Ramanathan contends governments in particular now need greater proficiency and discipline around sound data governance principles, similar to science. Especially when the public sector itself is creating so much new information and often digitally exposing previously non-public data sets or entirely new ones.
“I think everybody is going back to the drawing board right,” he says noting regulatory shifts like GDPR (General Data Protection Regulation) have effects much further afield than Europe because of how custody of EU citizen data by entities outside is viewed under the regulations.
Knowing if or how Australia’s data governance interoperates with mandates like GDPR are just part of the puzzle analytics now needs to figure out and embed.
Government, governance and leadership
While the private sector may be constantly buffeted by digital and data driven disruption, Ramanathan sees a positive leadership role for the public sector as an exemplar of good data governance.
Regulation is one thing but the intelligent design of platforms for good and using analytics to create both new opportunities with good guard rails shouldn’t be overlooked as an opportunity.
Rather, agencies and jurisdictions must consider how data is accumulated, created and stored … because there will be more than ever.
“I think what people are really looking for is around the curation, value and validity of data [across] a duration of time,” Ramanathan says, adding that the “shelf life” of a lot of data – especially emanating from devices and applications – think IoT ‑‑ has become “really low”.
Collection for collection’s sake can sometime result in agencies being swamped with data, he cautions.
National consistency: outcomes should drive data
“It’s a question of figuring out, from a government perspective, what is the outcome a department is looking for – and then looking at what the data acquisition strategy should be,” Ramanathan says.
That sometimes means collaboration on taxonomies and standards across both agencies and jurisdictions, no mean feat for a country like Australia with six states, two territories and three tiers of government.
When you consider many of the ‘big ticket’ projects of Australian government today, many are seeking to harmonise, standardise or get a ‘single view’ of a policy area or citizen: NAPLAN for education, digital health and medical records, standard business reporting, property registries and everything else digital government is meant to touch.
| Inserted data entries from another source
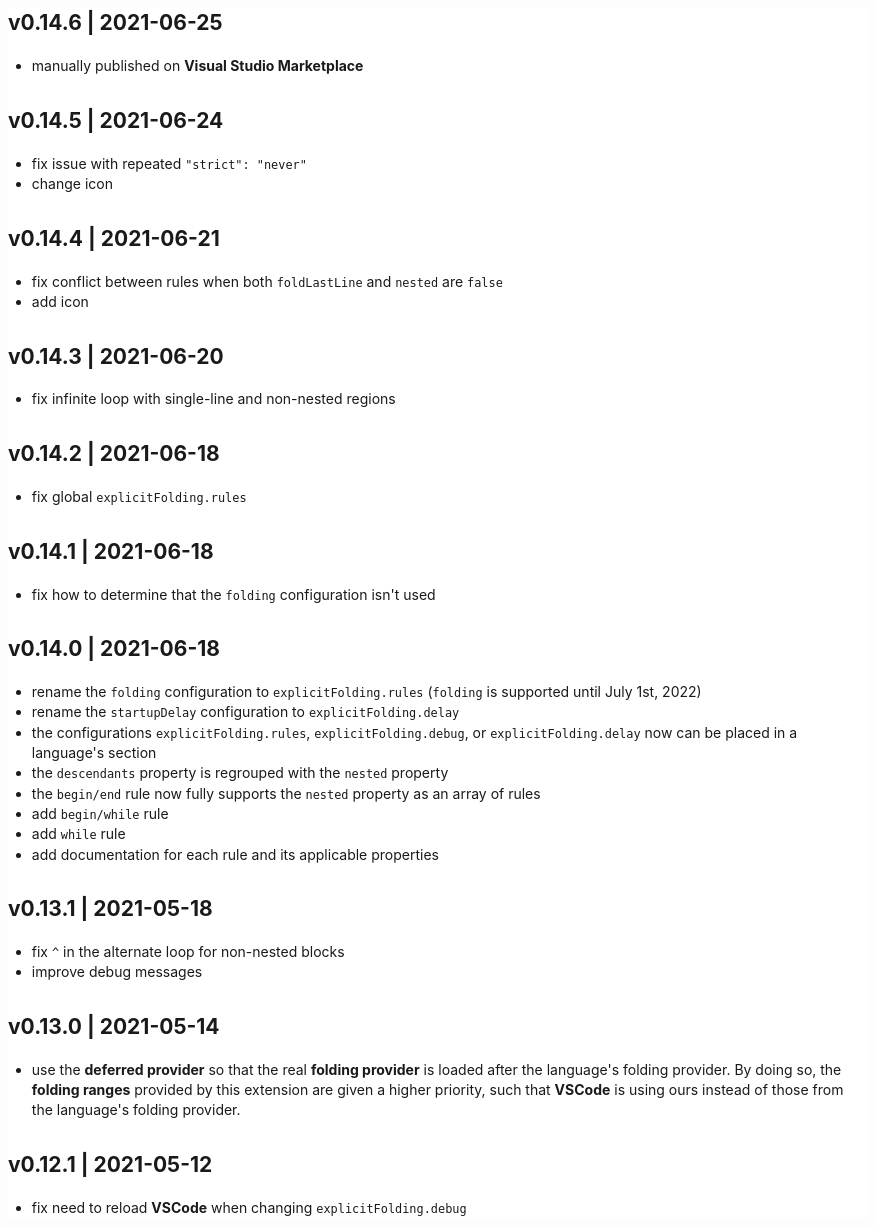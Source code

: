 ## v0.14.6 | 2021-06-25
- manually published on **Visual Studio Marketplace**

## v0.14.5 | 2021-06-24
- fix issue with repeated `"strict": "never"`
- change icon

## v0.14.4 | 2021-06-21
- fix conflict between rules when both `foldLastLine` and `nested` are `false`
- add icon

## v0.14.3 | 2021-06-20
- fix infinite loop with single-line and non-nested regions

## v0.14.2 | 2021-06-18
- fix global `explicitFolding.rules`

## v0.14.1 | 2021-06-18
- fix how to determine that the `folding` configuration isn't used

## v0.14.0 | 2021-06-18
- rename the `folding` configuration to `explicitFolding.rules` (`folding` is supported until July 1st, 2022)
- rename the `startupDelay` configuration to `explicitFolding.delay`
- the configurations `explicitFolding.rules`, `explicitFolding.debug`, or `explicitFolding.delay` now can be placed in a language's section
- the `descendants` property is regrouped with the `nested` property
- the `begin/end` rule now fully supports the `nested` property as an array of rules
- add `begin/while` rule
- add `while` rule
- add documentation for each rule and its applicable properties

## v0.13.1 | 2021-05-18
- fix `^` in the alternate loop for non-nested blocks
- improve debug messages

## v0.13.0 | 2021-05-14
- use the **deferred provider** so that the real **folding provider** is loaded after the language's folding provider. By doing so, the **folding ranges** provided by this extension are given a higher priority, such that **VSCode** is using ours instead of those from the language's folding provider.

## v0.12.1 | 2021-05-12
- fix need to reload **VSCode** when changing `explicitFolding.debug`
This is where there could soon be swift and sweeping changes and a step shift in speed and efficiency.
Lock, stock and Blockchain
Ramanathan sees Blockchain, especially permissioned Blockchains, as a potential cut through technology because of how distributed ledgers permission, transfer and guarantee the provenance of the data they carry.
“For government there’s a massive impact when it comes to Blockchain because it really reduces the cost of data capture,” he says, noting the efficiency comes from getting pertinent data with known provenance and context.
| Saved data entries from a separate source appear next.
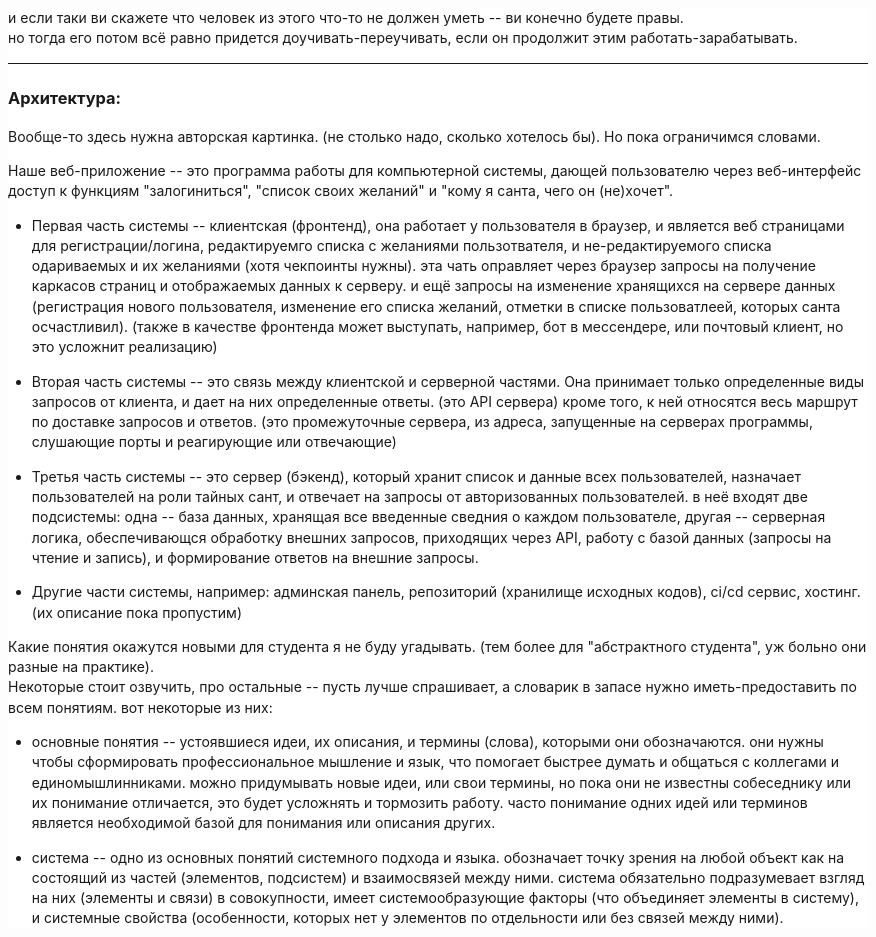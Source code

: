 
и если таки ви скажете что человек из этого что-то не должен уметь -- ви конечно будете правы.   
но тогда его потом всё равно придется доучивать-переучивать, если он продолжит этим работать-зарабатывать.

---

### Архитектура:

Вообще-то здесь нужна авторская картинка. (не столько надо, сколько хотелось бы). Но пока ограничимся словами.

Наше веб-приложение -- это программа работы для компьютерной системы, дающей пользователю через веб-интерфейс доступ к функциям "залогиниться", "список своих желаний" и "кому я санта, чего он (не)хочет". 

- Первая часть системы -- клиентская (фронтенд), она работает у пользователя в браузер, и является веб страницами для регистрации/логина, редактируемго списка с желаниями пользотвателя, и не-редактируемого списка одариваемых и их желаниями (хотя чекпоинты нужны). 
эта чать оправляет через браузер запросы на получение каркасов страниц и отображаемых данных к серверу. 
и ещё запросы на изменение хранящихся на сервере данных (регистрация нового пользователя, изменение его списка желаний, отметки в списке пользоватлеей, которых санта осчастливил).
(также в качестве фронтенда может выступать, например, бот в мессендере, или почтовый клиент, но это усложнит реализацию)

- Вторая часть системы -- это связь между клиентской и серверной частями. 
Она принимает только определенные виды запросов от клиента, и дает на них определенные ответы. (это API сервера)
кроме того, к ней относятся весь маршрут по доставке запросов и ответов. 
(это промежуточные сервера, из адреса, запущенные на серверах программы, слушающие порты и реагирующие или отвечающие)

- Третья часть системы -- это сервер (бэкенд), который хранит список и данные всех пользователей, назначает пользователей на роли тайных сант, и отвечает на запросы от авторизованных пользователей. в неё входят две подсистемы: одна -- база данных, хранящая все введенные сведния о каждом пользователе, другая -- серверная логика, обеспечивающся обработку внешних запросов, приходящих через API, работу с базой данных (запросы на чтение и запись), и формирование ответов на внешние запросы. 

- Другие части системы, например: админская панель, репозиторий (хранилище исходных кодов), ci/cd сервис, хостинг. (их описание пока пропустим)


Какие понятия окажутся новыми для студента я не буду угадывать. (тем более для "абстрактного студента", уж больно они разные на практике).  
Некоторые стоит озвучить, про остальные -- пусть лучше спрашивает, а словарик в запасе нужно иметь-предоставить по всем понятиям. вот некоторые из них:  

* основные понятия -- устоявшиеся идеи, их описания, и термины (слова), которыми они обозначаются. они нужны чтобы сформировать профессиональное мышление и язык, что помогает быстрее думать и общаться с коллегами и единомышлинниками. можно придумывать новые идеи, или свои термины, но пока они не известны собеседнику или их понимание отличается, это будет усложнять и тормозить работу. часто понимание одних идей или терминов является необходимой базой для понимания или описания других.

* система -- одно из основных понятий системного подхода и языка. обозначает точку зрения на любой объект как на состоящий из частей (элементов, подсистем) и взаимосвязей между ними. система обязательно подразумевает взгляд на них (элементы и связи) в совокупности, имеет системообразующие факторы (что объединяет элементы в систему), и системные свойства (особенности, которых нет у элементов по отдельности или без связей между ними).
This means linkages can not only be created between agencies, businesses and citizens but that the information on an event or exchange remains consistent.
Australia becoming a leader, not a laggard
Ramanathan says Australia is at the forefront of global Blockchain adoption, citing the Australian Securities Exchange’s announcement to use distributed ledgers for settlements as a case in point.
Like the multiple participants and permissions needed in a market transaction, Ramanathan puts a case forward that a similar unifying technology would benefit government and citizens.
The question is whether agencies are yet prepared for the behavioural change that would come with such a shift after years of doing things a particular way. The shedding of annual tax returns strongly suggests some may be there already
Either way, harnessing analytics within Australian government is rapidly becoming and essential agency capability — one that SAS is qualitatively prepared for when it comes.